TASK ITEM
Could you copy, word for word, only the lines from the one containing "polymorphism to implement subtypes for ADTs." through the last line of the records below, both included?

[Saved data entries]
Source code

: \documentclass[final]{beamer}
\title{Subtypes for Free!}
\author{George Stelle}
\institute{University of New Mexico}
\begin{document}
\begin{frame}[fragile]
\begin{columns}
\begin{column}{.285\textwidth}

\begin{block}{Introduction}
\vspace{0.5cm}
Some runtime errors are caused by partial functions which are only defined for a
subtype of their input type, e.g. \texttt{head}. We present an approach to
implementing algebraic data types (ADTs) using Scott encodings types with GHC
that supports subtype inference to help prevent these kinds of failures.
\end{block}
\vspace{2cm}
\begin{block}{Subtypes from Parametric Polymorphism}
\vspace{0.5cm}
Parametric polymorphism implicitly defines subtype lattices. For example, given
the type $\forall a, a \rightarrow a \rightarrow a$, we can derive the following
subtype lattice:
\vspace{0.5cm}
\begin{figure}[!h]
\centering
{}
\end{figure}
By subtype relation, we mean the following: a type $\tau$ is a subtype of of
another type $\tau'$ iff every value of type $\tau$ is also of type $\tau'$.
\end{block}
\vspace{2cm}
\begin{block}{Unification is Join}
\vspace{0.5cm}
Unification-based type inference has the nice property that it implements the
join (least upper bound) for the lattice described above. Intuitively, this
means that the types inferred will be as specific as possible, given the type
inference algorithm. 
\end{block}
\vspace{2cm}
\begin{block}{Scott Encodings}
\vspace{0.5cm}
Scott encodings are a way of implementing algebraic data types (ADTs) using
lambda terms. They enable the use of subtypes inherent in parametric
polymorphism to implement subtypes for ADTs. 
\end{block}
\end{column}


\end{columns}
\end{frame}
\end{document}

TASK RESULT
polymorphism to implement subtypes for ADTs. 
\end{block}
\end{column}


\end{columns}
\end{frame}
\end{document}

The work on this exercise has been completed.